Pictures paired with source code:
↓
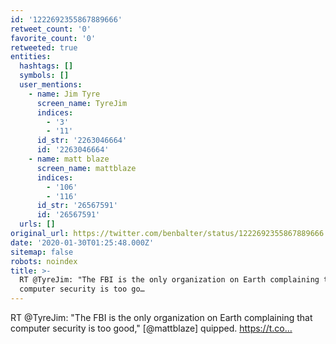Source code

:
 ```yaml
---
id: '1222692355867889666'
retweet_count: '0'
favorite_count: '0'
retweeted: true
entities:
  hashtags: []
  symbols: []
  user_mentions:
    - name: Jim Tyre
      screen_name: TyreJim
      indices:
        - '3'
        - '11'
      id_str: '2263046664'
      id: '2263046664'
    - name: matt blaze
      screen_name: mattblaze
      indices:
        - '106'
        - '116'
      id_str: '26567591'
      id: '26567591'
  urls: []
original_url: https://twitter.com/benbalter/status/1222692355867889666
date: '2020-01-30T01:25:48.000Z'
sitemap: false
robots: noindex
title: >-
  RT @TyreJim: "The FBI is the only organization on Earth complaining that
  computer security is too go…
---
```


RT @TyreJim: "The FBI is the only organization on Earth complaining that computer security is too good," [@mattblaze] quipped.
https://t.co…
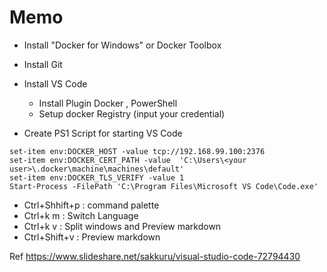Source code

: # Memo


* Install "Docker for Windows" or Docker Toolbox
* Install Git
* Install VS Code
  * Install Plugin Docker , PowerShell
  * Setup docker Registry (input your credential)

* Create PS1 Script for starting VS Code
```
set-item env:DOCKER_HOST -value tcp://192.168.99.100:2376
set-item env:DOCKER_CERT_PATH -value  'C:\Users\<your user>\.docker\machine\machines\default'
set-item env:DOCKER_TLS_VERIFY -value 1
Start-Process -FilePath 'C:\Program Files\Microsoft VS Code\Code.exe'
```

* Ctrl+Shhift+p : command palette
* Ctrl+k m : Switch Language 
* Ctrl+k v : Split windows and Preview markdown
* Ctrl+Shift+v : Preview markdown

Ref
https://www.slideshare.net/sakkuru/visual-studio-code-72794430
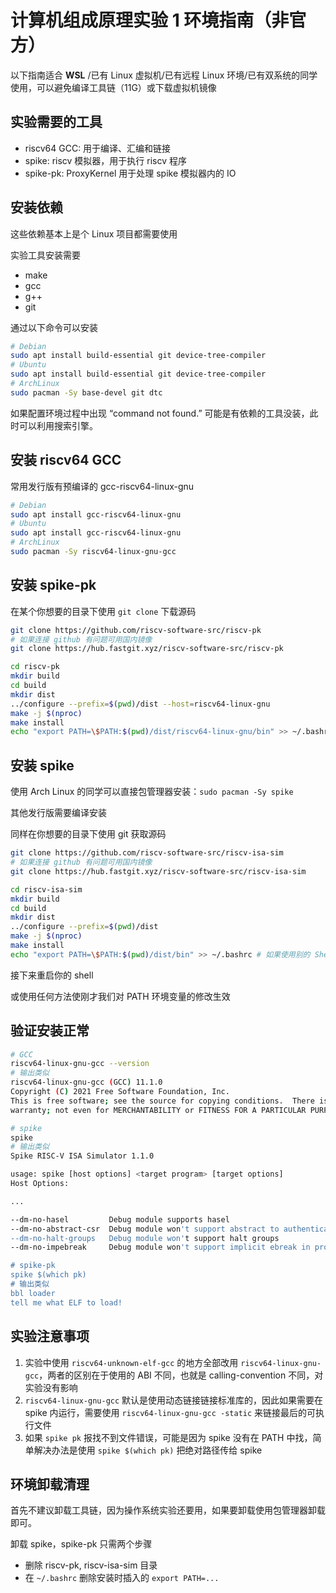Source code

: # 计算机组成原理实验 1 环境指南（非官方）

以下指南适合 **WSL** /已有 Linux 虚拟机/已有远程 Linux 环境/已有双系统的同学使用，可以避免编译工具链（11G）或下载虚拟机镜像

## 实验需要的工具

- riscv64 GCC: 用于编译、汇编和链接
- spike: riscv 模拟器，用于执行 riscv 程序
- spike-pk: ProxyKernel 用于处理 spike 模拟器内的 IO

## 安装依赖

这些依赖基本上是个 Linux 项目都需要使用

实验工具安装需要

- make
- gcc
- g++
- git

通过以下命令可以安装

```sh
# Debian
sudo apt install build-essential git device-tree-compiler
# Ubuntu
sudo apt install build-essential git device-tree-compiler
# ArchLinux
sudo pacman -Sy base-devel git dtc
```

如果配置环境过程中出现 “command not found.” 可能是有依赖的工具没装，此时可以利用搜索引擎。

## 安装 riscv64 GCC

常用发行版有预编译的 gcc-riscv64-linux-gnu

```sh
# Debian
sudo apt install gcc-riscv64-linux-gnu
# Ubuntu
sudo apt install gcc-riscv64-linux-gnu
# ArchLinux
sudo pacman -Sy riscv64-linux-gnu-gcc
```

## 安装 spike-pk

在某个你想要的目录下使用 `git clone` 下载源码

```sh
git clone https://github.com/riscv-software-src/riscv-pk
# 如果连接 github 有问题可用国内镜像
git clone https://hub.fastgit.xyz/riscv-software-src/riscv-pk

cd riscv-pk
mkdir build
cd build
mkdir dist
../configure --prefix=$(pwd)/dist --host=riscv64-linux-gnu
make -j $(nproc)
make install
echo "export PATH=\$PATH:$(pwd)/dist/riscv64-linux-gnu/bin" >> ~/.bashrc # 如果使用别的 Shell 自行类比更改
```

## 安装 spike

使用 Arch Linux 的同学可以直接包管理器安装：`sudo pacman -Sy spike`

其他发行版需要编译安装

同样在你想要的目录下使用 git 获取源码

```sh
git clone https://github.com/riscv-software-src/riscv-isa-sim
# 如果连接 github 有问题可用国内镜像
git clone https://hub.fastgit.xyz/riscv-software-src/riscv-isa-sim

cd riscv-isa-sim
mkdir build
cd build
mkdir dist
../configure --prefix=$(pwd)/dist
make -j $(nproc)
make install
echo "export PATH=\$PATH:$(pwd)/dist/bin" >> ~/.bashrc # 如果使用别的 Shell 自行类比更改
```

接下来重启你的 shell

或使用任何方法使刚才我们对 PATH 环境变量的修改生效

## 验证安装正常

```sh
# GCC
riscv64-linux-gnu-gcc --version
# 输出类似
riscv64-linux-gnu-gcc (GCC) 11.1.0
Copyright (C) 2021 Free Software Foundation, Inc.
This is free software; see the source for copying conditions.  There is NO
warranty; not even for MERCHANTABILITY or FITNESS FOR A PARTICULAR PURPOSE.

# spike
spike
# 输出类似
Spike RISC-V ISA Simulator 1.1.0

usage: spike [host options] <target program> [target options]
Host Options:

...

--dm-no-hasel         Debug module supports hasel
--dm-no-abstract-csr  Debug module won't support abstract to authenticate
--dm-no-halt-groups   Debug module won't support halt groups
--dm-no-impebreak     Debug module won't support implicit ebreak in program buffer

# spike-pk
spike $(which pk)
# 输出类似
bbl loader
tell me what ELF to load!
```

## 实验注意事项

1. 实验中使用 `riscv64-unknown-elf-gcc` 的地方全部改用 `riscv64-linux-gnu-gcc`，两者的区别在于使用的 ABI 不同，也就是 calling-convention 不同，对实验没有影响
2. `riscv64-linux-gnu-gcc` 默认是使用动态链接链接标准库的，因此如果需要在 spike 内运行，需要使用 `riscv64-linux-gnu-gcc -static` 来链接最后的可执行文件
3. 如果 `spike pk` 报找不到文件错误，可能是因为 spike 没有在 PATH 中找，简单解决办法是使用 `spike $(which pk)` 把绝对路径传给 spike

## 环境卸载清理

首先不建议卸载工具链，因为操作系统实验还要用，如果要卸载使用包管理器卸载即可。

卸载 spike，spike-pk 只需两个步骤

- 删除 riscv-pk, riscv-isa-sim 目录
- 在 `~/.bashrc` 删除安装时插入的 `export PATH=...`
↑
> Action item:
Print every record above exactly, but no pictures.

> Solution for this problem:
Source code

:
 ```yaml
---
id: '1222692355867889666'
retweet_count: '0'
favorite_count: '0'
retweeted: true
entities:
  hashtags: []
  symbols: []
  user_mentions:
    - name: Jim Tyre
      screen_name: TyreJim
      indices:
        - '3'
        - '11'
      id_str: '2263046664'
      id: '2263046664'
    - name: matt blaze
      screen_name: mattblaze
      indices:
        - '106'
        - '116'
      id_str: '26567591'
      id: '26567591'
  urls: []
original_url: https://twitter.com/benbalter/status/1222692355867889666
date: '2020-01-30T01:25:48.000Z'
sitemap: false
robots: noindex
title: >-
  RT @TyreJim: "The FBI is the only organization on Earth complaining that
  computer security is too go…
---
```


RT @TyreJim: "The FBI is the only organization on Earth complaining that computer security is too good," [@mattblaze] quipped.
https://t.co…
Source code

: # Memo


* Install "Docker for Windows" or Docker Toolbox
* Install Git
* Install VS Code
  * Install Plugin Docker , PowerShell
  * Setup docker Registry (input your credential)

* Create PS1 Script for starting VS Code
```
set-item env:DOCKER_HOST -value tcp://192.168.99.100:2376
set-item env:DOCKER_CERT_PATH -value  'C:\Users\<your user>\.docker\machine\machines\default'
set-item env:DOCKER_TLS_VERIFY -value 1
Start-Process -FilePath 'C:\Program Files\Microsoft VS Code\Code.exe'
```

* Ctrl+Shhift+p : command palette
* Ctrl+k m : Switch Language 
* Ctrl+k v : Split windows and Preview markdown
* Ctrl+Shift+v : Preview markdown

Ref
https://www.slideshare.net/sakkuru/visual-studio-code-72794430
Source code

: # 计算机组成原理实验 1 环境指南（非官方）

以下指南适合 **WSL** /已有 Linux 虚拟机/已有远程 Linux 环境/已有双系统的同学使用，可以避免编译工具链（11G）或下载虚拟机镜像

## 实验需要的工具

- riscv64 GCC: 用于编译、汇编和链接
- spike: riscv 模拟器，用于执行 riscv 程序
- spike-pk: ProxyKernel 用于处理 spike 模拟器内的 IO

## 安装依赖

这些依赖基本上是个 Linux 项目都需要使用

实验工具安装需要

- make
- gcc
- g++
- git

通过以下命令可以安装

```sh
# Debian
sudo apt install build-essential git device-tree-compiler
# Ubuntu
sudo apt install build-essential git device-tree-compiler
# ArchLinux
sudo pacman -Sy base-devel git dtc
```

如果配置环境过程中出现 “command not found.” 可能是有依赖的工具没装，此时可以利用搜索引擎。

## 安装 riscv64 GCC

常用发行版有预编译的 gcc-riscv64-linux-gnu

```sh
# Debian
sudo apt install gcc-riscv64-linux-gnu
# Ubuntu
sudo apt install gcc-riscv64-linux-gnu
# ArchLinux
sudo pacman -Sy riscv64-linux-gnu-gcc
```

## 安装 spike-pk

在某个你想要的目录下使用 `git clone` 下载源码

```sh
git clone https://github.com/riscv-software-src/riscv-pk
# 如果连接 github 有问题可用国内镜像
git clone https://hub.fastgit.xyz/riscv-software-src/riscv-pk

cd riscv-pk
mkdir build
cd build
mkdir dist
../configure --prefix=$(pwd)/dist --host=riscv64-linux-gnu
make -j $(nproc)
make install
echo "export PATH=\$PATH:$(pwd)/dist/riscv64-linux-gnu/bin" >> ~/.bashrc # 如果使用别的 Shell 自行类比更改
```

## 安装 spike

使用 Arch Linux 的同学可以直接包管理器安装：`sudo pacman -Sy spike`

其他发行版需要编译安装

同样在你想要的目录下使用 git 获取源码

```sh
git clone https://github.com/riscv-software-src/riscv-isa-sim
# 如果连接 github 有问题可用国内镜像
git clone https://hub.fastgit.xyz/riscv-software-src/riscv-isa-sim

cd riscv-isa-sim
mkdir build
cd build
mkdir dist
../configure --prefix=$(pwd)/dist
make -j $(nproc)
make install
echo "export PATH=\$PATH:$(pwd)/dist/bin" >> ~/.bashrc # 如果使用别的 Shell 自行类比更改
```

接下来重启你的 shell

或使用任何方法使刚才我们对 PATH 环境变量的修改生效

## 验证安装正常

```sh
# GCC
riscv64-linux-gnu-gcc --version
# 输出类似
riscv64-linux-gnu-gcc (GCC) 11.1.0
Copyright (C) 2021 Free Software Foundation, Inc.
This is free software; see the source for copying conditions.  There is NO
warranty; not even for MERCHANTABILITY or FITNESS FOR A PARTICULAR PURPOSE.

# spike
spike
# 输出类似
Spike RISC-V ISA Simulator 1.1.0

usage: spike [host options] <target program> [target options]
Host Options:

...

--dm-no-hasel         Debug module supports hasel
--dm-no-abstract-csr  Debug module won't support abstract to authenticate
--dm-no-halt-groups   Debug module won't support halt groups
--dm-no-impebreak     Debug module won't support implicit ebreak in program buffer

# spike-pk
spike $(which pk)
# 输出类似
bbl loader
tell me what ELF to load!
```

## 实验注意事项

1. 实验中使用 `riscv64-unknown-elf-gcc` 的地方全部改用 `riscv64-linux-gnu-gcc`，两者的区别在于使用的 ABI 不同，也就是 calling-convention 不同，对实验没有影响
2. `riscv64-linux-gnu-gcc` 默认是使用动态链接链接标准库的，因此如果需要在 spike 内运行，需要使用 `riscv64-linux-gnu-gcc -static` 来链接最后的可执行文件
3. 如果 `spike pk` 报找不到文件错误，可能是因为 spike 没有在 PATH 中找，简单解决办法是使用 `spike $(which pk)` 把绝对路径传给 spike

## 环境卸载清理

首先不建议卸载工具链，因为操作系统实验还要用，如果要卸载使用包管理器卸载即可。

卸载 spike，spike-pk 只需两个步骤

- 删除 riscv-pk, riscv-isa-sim 目录
- 在 `~/.bashrc` 删除安装时插入的 `export PATH=...`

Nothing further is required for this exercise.